──────── Entries provided ────────

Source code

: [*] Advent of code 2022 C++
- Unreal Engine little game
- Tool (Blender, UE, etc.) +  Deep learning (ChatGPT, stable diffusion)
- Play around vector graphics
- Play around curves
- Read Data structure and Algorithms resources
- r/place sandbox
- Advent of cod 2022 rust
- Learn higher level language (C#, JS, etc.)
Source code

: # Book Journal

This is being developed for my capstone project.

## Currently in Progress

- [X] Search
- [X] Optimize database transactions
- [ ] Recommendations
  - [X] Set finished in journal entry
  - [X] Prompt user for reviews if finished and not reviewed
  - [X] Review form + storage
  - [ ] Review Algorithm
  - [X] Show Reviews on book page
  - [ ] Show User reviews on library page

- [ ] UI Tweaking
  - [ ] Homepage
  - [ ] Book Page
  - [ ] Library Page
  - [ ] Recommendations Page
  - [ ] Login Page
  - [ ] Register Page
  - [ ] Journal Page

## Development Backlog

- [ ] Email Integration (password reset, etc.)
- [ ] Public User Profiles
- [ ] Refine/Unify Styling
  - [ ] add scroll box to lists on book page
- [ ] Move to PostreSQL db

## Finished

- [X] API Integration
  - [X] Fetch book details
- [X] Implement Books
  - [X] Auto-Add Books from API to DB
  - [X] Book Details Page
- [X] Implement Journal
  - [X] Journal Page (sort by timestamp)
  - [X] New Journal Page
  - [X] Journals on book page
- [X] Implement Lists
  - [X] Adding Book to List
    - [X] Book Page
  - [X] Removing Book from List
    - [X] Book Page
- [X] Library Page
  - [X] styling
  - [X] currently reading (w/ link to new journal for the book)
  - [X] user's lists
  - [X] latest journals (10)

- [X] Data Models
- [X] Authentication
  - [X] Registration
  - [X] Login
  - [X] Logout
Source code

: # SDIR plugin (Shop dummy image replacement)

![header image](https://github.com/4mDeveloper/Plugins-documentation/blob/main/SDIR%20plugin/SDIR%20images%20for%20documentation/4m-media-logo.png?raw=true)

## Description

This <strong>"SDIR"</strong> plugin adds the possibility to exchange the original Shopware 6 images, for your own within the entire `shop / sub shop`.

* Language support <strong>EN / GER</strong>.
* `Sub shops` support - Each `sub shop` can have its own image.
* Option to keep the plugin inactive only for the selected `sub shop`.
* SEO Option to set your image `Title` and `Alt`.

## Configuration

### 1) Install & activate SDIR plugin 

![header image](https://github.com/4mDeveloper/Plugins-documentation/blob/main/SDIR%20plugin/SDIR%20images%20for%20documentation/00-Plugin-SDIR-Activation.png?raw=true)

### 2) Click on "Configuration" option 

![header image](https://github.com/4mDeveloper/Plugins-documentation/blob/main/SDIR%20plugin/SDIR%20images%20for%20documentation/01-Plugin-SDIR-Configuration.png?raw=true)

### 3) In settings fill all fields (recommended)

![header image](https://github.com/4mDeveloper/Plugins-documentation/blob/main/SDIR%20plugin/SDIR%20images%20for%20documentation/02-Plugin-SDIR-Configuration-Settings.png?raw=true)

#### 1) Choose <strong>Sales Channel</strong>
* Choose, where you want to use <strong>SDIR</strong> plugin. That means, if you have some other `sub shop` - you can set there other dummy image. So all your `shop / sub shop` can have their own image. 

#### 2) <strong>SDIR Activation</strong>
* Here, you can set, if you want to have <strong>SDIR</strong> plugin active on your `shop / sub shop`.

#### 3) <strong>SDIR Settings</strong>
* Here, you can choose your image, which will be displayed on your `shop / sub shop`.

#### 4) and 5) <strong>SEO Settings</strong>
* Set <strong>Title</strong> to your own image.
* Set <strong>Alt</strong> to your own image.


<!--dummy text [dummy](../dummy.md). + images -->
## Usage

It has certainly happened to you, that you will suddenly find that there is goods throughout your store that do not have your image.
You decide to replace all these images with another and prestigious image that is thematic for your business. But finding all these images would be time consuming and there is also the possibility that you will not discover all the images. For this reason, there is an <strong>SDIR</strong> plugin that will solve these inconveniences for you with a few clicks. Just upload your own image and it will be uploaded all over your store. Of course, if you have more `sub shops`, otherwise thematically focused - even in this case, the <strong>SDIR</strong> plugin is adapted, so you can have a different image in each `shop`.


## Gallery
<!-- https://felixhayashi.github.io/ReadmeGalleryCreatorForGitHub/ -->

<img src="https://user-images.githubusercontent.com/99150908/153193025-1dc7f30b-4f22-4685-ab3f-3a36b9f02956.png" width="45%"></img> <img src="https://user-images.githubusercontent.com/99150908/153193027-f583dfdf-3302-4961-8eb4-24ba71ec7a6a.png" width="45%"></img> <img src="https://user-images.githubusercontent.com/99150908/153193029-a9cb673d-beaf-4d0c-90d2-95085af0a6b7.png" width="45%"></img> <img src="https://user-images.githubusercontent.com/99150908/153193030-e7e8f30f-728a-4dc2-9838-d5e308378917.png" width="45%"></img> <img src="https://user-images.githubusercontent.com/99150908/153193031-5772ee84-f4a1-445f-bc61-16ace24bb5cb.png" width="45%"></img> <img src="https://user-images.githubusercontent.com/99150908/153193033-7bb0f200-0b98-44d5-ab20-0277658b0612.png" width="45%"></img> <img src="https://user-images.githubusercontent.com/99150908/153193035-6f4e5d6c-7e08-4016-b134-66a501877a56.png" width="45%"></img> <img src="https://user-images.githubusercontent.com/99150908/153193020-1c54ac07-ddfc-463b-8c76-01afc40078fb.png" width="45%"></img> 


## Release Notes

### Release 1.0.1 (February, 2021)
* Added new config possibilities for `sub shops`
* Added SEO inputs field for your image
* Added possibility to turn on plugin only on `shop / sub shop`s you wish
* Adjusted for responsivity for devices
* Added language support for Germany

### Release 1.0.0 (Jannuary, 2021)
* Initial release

────────

Assigned task: If a line contains the word "Configuration", count it; give the total for the entries above and nothing else.

Solution for this exercise: 4